→ The task: The lines needed are those from the start of the records through the line holding "- website - contains", each copied exactly.

# # # # #

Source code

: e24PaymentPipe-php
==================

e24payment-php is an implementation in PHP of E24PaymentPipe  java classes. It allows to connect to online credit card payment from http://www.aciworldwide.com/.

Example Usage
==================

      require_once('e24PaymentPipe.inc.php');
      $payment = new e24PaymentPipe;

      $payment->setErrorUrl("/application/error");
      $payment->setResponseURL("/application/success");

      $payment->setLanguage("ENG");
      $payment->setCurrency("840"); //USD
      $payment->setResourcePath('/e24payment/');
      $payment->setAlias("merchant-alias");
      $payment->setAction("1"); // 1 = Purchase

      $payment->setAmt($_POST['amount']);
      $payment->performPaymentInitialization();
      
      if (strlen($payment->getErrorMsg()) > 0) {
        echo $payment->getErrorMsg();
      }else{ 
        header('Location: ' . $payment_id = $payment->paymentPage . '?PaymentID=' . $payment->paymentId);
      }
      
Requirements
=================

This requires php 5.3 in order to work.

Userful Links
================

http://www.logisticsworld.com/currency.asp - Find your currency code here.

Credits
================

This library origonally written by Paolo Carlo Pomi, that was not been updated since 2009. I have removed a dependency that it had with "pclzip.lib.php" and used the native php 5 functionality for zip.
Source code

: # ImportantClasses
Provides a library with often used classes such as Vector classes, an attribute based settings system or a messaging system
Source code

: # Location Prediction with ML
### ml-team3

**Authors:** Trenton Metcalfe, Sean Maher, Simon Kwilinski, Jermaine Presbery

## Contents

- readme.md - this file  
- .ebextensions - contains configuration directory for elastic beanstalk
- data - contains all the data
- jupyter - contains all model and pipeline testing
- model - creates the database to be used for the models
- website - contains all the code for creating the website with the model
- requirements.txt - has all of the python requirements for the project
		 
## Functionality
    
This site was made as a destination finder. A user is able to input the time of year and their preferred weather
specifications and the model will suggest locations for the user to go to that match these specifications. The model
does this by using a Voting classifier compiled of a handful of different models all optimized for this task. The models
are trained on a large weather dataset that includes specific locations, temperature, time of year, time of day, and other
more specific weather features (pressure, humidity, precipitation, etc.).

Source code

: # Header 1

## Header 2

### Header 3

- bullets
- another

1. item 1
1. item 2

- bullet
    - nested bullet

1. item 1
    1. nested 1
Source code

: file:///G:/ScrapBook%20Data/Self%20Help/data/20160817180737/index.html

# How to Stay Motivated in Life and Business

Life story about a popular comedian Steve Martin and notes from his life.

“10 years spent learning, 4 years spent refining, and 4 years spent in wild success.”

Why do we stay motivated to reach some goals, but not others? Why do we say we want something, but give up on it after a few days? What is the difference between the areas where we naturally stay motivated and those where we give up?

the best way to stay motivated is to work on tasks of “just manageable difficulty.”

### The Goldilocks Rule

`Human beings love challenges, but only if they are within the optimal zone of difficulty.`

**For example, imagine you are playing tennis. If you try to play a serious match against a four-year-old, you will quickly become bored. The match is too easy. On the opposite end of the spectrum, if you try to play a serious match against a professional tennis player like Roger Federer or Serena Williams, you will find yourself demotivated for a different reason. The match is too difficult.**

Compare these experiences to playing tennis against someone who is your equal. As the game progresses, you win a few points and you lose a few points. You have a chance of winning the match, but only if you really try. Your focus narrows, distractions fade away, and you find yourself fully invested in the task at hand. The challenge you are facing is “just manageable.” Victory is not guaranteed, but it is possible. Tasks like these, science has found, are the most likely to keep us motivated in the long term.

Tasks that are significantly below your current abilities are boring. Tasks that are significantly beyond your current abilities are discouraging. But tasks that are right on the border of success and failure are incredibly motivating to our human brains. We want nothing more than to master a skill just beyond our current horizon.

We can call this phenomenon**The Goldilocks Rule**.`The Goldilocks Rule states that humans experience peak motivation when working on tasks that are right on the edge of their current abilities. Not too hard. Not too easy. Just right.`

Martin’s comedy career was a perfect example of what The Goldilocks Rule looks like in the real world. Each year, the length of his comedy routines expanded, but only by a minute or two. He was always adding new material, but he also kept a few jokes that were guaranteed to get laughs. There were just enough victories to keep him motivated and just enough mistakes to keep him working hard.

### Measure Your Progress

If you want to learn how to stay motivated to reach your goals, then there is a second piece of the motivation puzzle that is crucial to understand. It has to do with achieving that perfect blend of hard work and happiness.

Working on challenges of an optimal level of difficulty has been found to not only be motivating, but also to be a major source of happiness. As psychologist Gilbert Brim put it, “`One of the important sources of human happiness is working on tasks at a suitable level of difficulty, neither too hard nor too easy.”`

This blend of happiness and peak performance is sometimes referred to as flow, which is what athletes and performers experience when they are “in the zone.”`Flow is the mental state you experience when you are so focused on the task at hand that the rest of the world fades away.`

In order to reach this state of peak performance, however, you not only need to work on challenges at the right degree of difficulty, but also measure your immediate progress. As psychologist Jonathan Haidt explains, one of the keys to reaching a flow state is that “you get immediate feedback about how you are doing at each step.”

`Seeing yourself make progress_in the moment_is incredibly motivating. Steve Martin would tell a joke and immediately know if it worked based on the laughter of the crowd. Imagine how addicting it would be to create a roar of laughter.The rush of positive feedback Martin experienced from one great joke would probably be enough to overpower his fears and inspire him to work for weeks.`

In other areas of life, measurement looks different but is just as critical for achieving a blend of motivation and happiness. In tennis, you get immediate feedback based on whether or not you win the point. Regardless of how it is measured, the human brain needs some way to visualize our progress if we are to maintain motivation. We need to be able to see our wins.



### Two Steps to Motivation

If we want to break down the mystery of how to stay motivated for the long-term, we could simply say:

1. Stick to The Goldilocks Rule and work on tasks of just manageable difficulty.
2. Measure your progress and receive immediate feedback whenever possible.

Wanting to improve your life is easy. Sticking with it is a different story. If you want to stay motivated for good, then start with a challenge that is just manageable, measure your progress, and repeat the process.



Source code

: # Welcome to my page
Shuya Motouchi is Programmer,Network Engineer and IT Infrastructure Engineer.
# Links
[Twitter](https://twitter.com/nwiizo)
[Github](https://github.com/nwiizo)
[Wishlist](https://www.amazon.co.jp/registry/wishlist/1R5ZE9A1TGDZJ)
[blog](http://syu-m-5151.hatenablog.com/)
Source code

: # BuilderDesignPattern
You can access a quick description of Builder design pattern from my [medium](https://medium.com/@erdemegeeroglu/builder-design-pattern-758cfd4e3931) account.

# # # # #

→ Task solution:
Source code

: e24PaymentPipe-php
==================

e24payment-php is an implementation in PHP of E24PaymentPipe  java classes. It allows to connect to online credit card payment from http://www.aciworldwide.com/.

Example Usage
==================

      require_once('e24PaymentPipe.inc.php');
      $payment = new e24PaymentPipe;

      $payment->setErrorUrl("/application/error");
      $payment->setResponseURL("/application/success");

      $payment->setLanguage("ENG");
      $payment->setCurrency("840"); //USD
      $payment->setResourcePath('/e24payment/');
      $payment->setAlias("merchant-alias");
      $payment->setAction("1"); // 1 = Purchase

      $payment->setAmt($_POST['amount']);
      $payment->performPaymentInitialization();
      
      if (strlen($payment->getErrorMsg()) > 0) {
        echo $payment->getErrorMsg();
      }else{ 
        header('Location: ' . $payment_id = $payment->paymentPage . '?PaymentID=' . $payment->paymentId);
      }
      
Requirements
=================

This requires php 5.3 in order to work.

Userful Links
================

http://www.logisticsworld.com/currency.asp - Find your currency code here.

Credits
================

This library origonally written by Paolo Carlo Pomi, that was not been updated since 2009. I have removed a dependency that it had with "pclzip.lib.php" and used the native php 5 functionality for zip.
Source code

: # ImportantClasses
Provides a library with often used classes such as Vector classes, an attribute based settings system or a messaging system
Source code

: # Location Prediction with ML
### ml-team3

**Authors:** Trenton Metcalfe, Sean Maher, Simon Kwilinski, Jermaine Presbery

## Contents

- readme.md - this file  
- .ebextensions - contains configuration directory for elastic beanstalk
- data - contains all the data
- jupyter - contains all model and pipeline testing
- model - creates the database to be used for the models
- website - contains all the code for creating the website with the model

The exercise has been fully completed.